Saturday, July 28, 2007

What don't I do?

If only he could! A guest post by Jaden and Keenan.

A simple briefing of things dabby can't do.

#1 make sense of anything
#2 fart correctly
#3 decide whether he likes the predator movie or not
#4 jump a truck
#5 drive
#6 win speed scrabble
#7 screw a lid on lemonade
#8 take a reasonable amount of ice cream
#9 answer simple questions
#10 keep track of personal items.

Thursday, July 26, 2007

Dear Dabby,

These are some questions asked of me, and the answer's I have for them.

They are from the PUMA site, but El Dupe liked them and said I should post them here also.

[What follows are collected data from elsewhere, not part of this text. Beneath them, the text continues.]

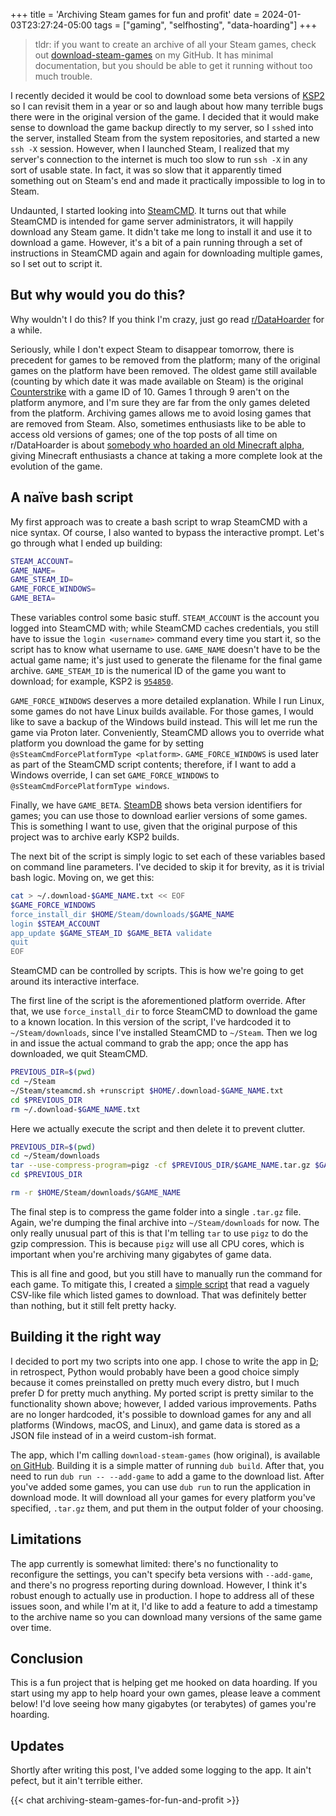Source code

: +++
title = 'Archiving Steam games for fun and profit'
date = 2024-01-03T23:27:24-05:00
tags = ["gaming", "selfhosting", "data-hoarding"]
+++

> tldr: if you want to create an archive of all your Steam games, check out [download-steam-games](https://github.com/LorenDB/download-steam-games) on my GitHub. It has minimal documentation, but you should be able to get it running without too much trouble.

I recently decided it would be cool to download some beta versions of [KSP2](https://www.kerbalspaceprogram.com/games-kerbal-space-program-2) so I can revisit them in a year or so and laugh about how many terrible bugs there were in the original version of the game. I decided that it would make sense to download the game backup directly to my server, so I `ssh`ed into the server, installed Steam from the system repositories, and started a new `ssh -X` session. However, when I launched Steam, I realized that my server's connection to the internet is much too slow to run `ssh -X` in any sort of usable state. In fact, it was so slow that it apparently timed something out on Steam's end and made it practically impossible to log in to Steam.

Undaunted, I started looking into [SteamCMD](https://developer.valvesoftware.com/wiki/SteamCMD). It turns out that while SteamCMD is intended for game server administrators, it will happily download any Steam game. It didn't take me long to install it and use it to download a game. However, it's a bit of a pain running through a set of instructions in SteamCMD again and again for downloading multiple games, so I set out to script it.

## But why would you do this?

Why wouldn't I do this? If you think I'm crazy, just go read [r/DataHoarder](https://www.reddit.com/r/DataHoarder/) for a while.

Seriously, while I don't expect Steam to disappear tomorrow, there is precedent for games to be removed from the platform; many of the original games on the platform have been removed. The oldest game still available (counting by which date it was made available on Steam) is the original [Counterstrike](https://store.steampowered.com/app/10) with a game ID of 10. Games 1 through 9 aren't on the platform anymore, and I'm sure they are far from the only games deleted from the platform. Archiving games allows me to avoid losing games that are removed from Steam. Also, sometimes enthusiasts like to be able to access old versions of games; one of the top posts of all time on r/DataHoarder is about [somebody who hoarded an old Minecraft alpha](https://www.reddit.com/r/DataHoarder/comments/o9cnj3/one_womans_quest_to_never_delete_anything_allowed/), giving Minecraft enthusiasts a chance at taking a more complete look at the evolution of the game.

## A naïve bash script

My first approach was to create a bash script to wrap SteamCMD with a nice syntax. Of course, I also wanted to bypass the interactive prompt. Let's go through what I ended up building:

``` bash
STEAM_ACCOUNT=
GAME_NAME=
GAME_STEAM_ID=
GAME_FORCE_WINDOWS=
GAME_BETA=
```

These variables control some basic stuff. `STEAM_ACCOUNT` is the account you logged into SteamCMD with; while SteamCMD caches credentials, you still have to issue the `login <username>` command every time you start it, so the script has to know what username to use. `GAME_NAME` doesn't have to be the actual game name; it's just used to generate the filename for the final game archive. `GAME_STEAM_ID` is the numerical ID of the game you want to download; for example, KSP2 is [`954850`](https://store.steampowered.com/app/954850/Kerbal_Space_Program_2/).

`GAME_FORCE_WINDOWS` deserves a more detailed explanation. While I run Linux, some games do not have Linux builds available. For those games, I would like to save a backup of the Windows build instead. This will let me run the game via Proton later. Conveniently, SteamCMD allows you to override what platform you download the game for by setting `@sSteamCmdForcePlatformType <platform>`. `GAME_FORCE_WINDOWS` is used later as part of the SteamCMD script contents; therefore, if I want to add a Windows override, I can set `GAME_FORCE_WINDOWS` to `@sSteamCmdForcePlatformType windows`.

Finally, we have `GAME_BETA`. [SteamDB](https://steamdb.info) shows beta version identifiers for games; you can use those to download earlier versions of some games. This is something I want to use, given that the original purpose of this project was to archive early KSP2 builds.

The next bit of the script is simply logic to set each of these variables based on command line parameters. I've decided to skip it for brevity, as it is trivial bash logic. Moving on, we get this:

``` bash
cat > ~/.download-$GAME_NAME.txt << EOF
$GAME_FORCE_WINDOWS
force_install_dir $HOME/Steam/downloads/$GAME_NAME
login $STEAM_ACCOUNT
app_update $GAME_STEAM_ID $GAME_BETA validate
quit
EOF
```

SteamCMD can be controlled by scripts. This is how we're going to get around its interactive interface.

The first line of the script is the aforementioned platform override. After that, we use `force_install_dir` to force SteamCMD to download the game to a known location. In this version of the script, I've hardcoded it to `~/Steam/downloads`, since I've installed SteamCMD to `~/Steam`. Then we log in and issue the actual command to grab the app; once the app has downloaded, we quit SteamCMD.

``` bash
PREVIOUS_DIR=$(pwd)
cd ~/Steam
~/Steam/steamcmd.sh +runscript $HOME/.download-$GAME_NAME.txt
cd $PREVIOUS_DIR
rm ~/.download-$GAME_NAME.txt
```

Here we actually execute the script and then delete it to prevent clutter.

``` bash
PREVIOUS_DIR=$(pwd)
cd ~/Steam/downloads
tar --use-compress-program=pigz -cf $PREVIOUS_DIR/$GAME_NAME.tar.gz $GAME_NAME
cd $PREVIOUS_DIR

rm -r $HOME/Steam/downloads/$GAME_NAME
```

The final step is to compress the game folder into a single `.tar.gz` file. Again, we're dumping the final archive into `~/Steam/downloads` for now. The only really unusual part of this is that I'm telling `tar` to use `pigz` to do the gzip compression. This is because `pigz` will use all CPU cores, which is important when you're archiving many gigabytes of game data.

This is all fine and good, but you still have to manually run the command for each game. To mitigate this, I created a [simple script](https://paste.segfault.foo/loren/ac1cfff462804e70bdf85fb764328b19) that read a vaguely CSV-like file which listed games to download. That was definitely better than nothing, but it still felt pretty hacky.

## Building it the right way

I decided to port my two scripts into one app. I chose to write the app in [D](https://dlang.org); in retrospect, Python would probably have been a good choice simply because it comes preinstalled on pretty much every distro, but I much prefer D for pretty much anything. My ported script is pretty similar to the functionality shown above; however, I added various improvements. Paths are no longer hardcoded, it's possible to download games for any and all platforms (Windows, macOS, and Linux), and game data is stored as a JSON file instead of in a weird custom-ish format.

The app, which I'm calling `download-steam-games` (how original), is available [on GitHub](https://github.com/LorenDB/download-steam-games). Building it is a simple matter of running `dub build`. After that, you need to run `dub run -- --add-game` to add a game to the download list. After you've added some games, you can use `dub run` to run the application in download mode. It will download all your games for every platform you've specified, `.tar.gz` them, and put them in the output folder of your choosing.

## Limitations

The app currently is somewhat limited: there's no functionality to reconfigure the settings, you can't specify beta versions with `--add-game`, and there's no progress reporting during download. However, I think it's robust enough to actually use in production. I hope to address all of these issues soon, and while I'm at it, I'd like to add a feature to add a timestamp to the archive name so you can download many versions of the same game over time.

## Conclusion

This is a fun project that is helping get me hooked on data hoarding. If you start using my app to help hoard your own games, please leave a comment below! I'd love seeing how many gigabytes (or terabytes) of games you're hoarding.

## Updates

Shortly after writing this post, I've added some logging to the app. It ain't pefect, but it ain't terrible either.

{{< chat archiving-steam-games-for-fun-and-profit >}}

Do YOU have a question for Dear Dabby? Email him @

Dear Dabby,
I hear the Mercury is putting on an "alleycat". What's
your opinion on this?

Eagerly awaiting your reply,

A. Pretendager

A. Pretendager,

In reality, this situation is worse than it even
seems. Fat Tire, the brewer, who is better at jumping
on bandwagon's than brewing beer, is throwing a number
of these across the country, Portland's being one.

There are some things that should be left alone. For
very good reason.
When corporations, and local rags (not even good
ones at that) start putting their noses deep into the
stink, and arrange event's that are so far out of
their element as to be effectively foreign to them, it
is the local cycling population that pays.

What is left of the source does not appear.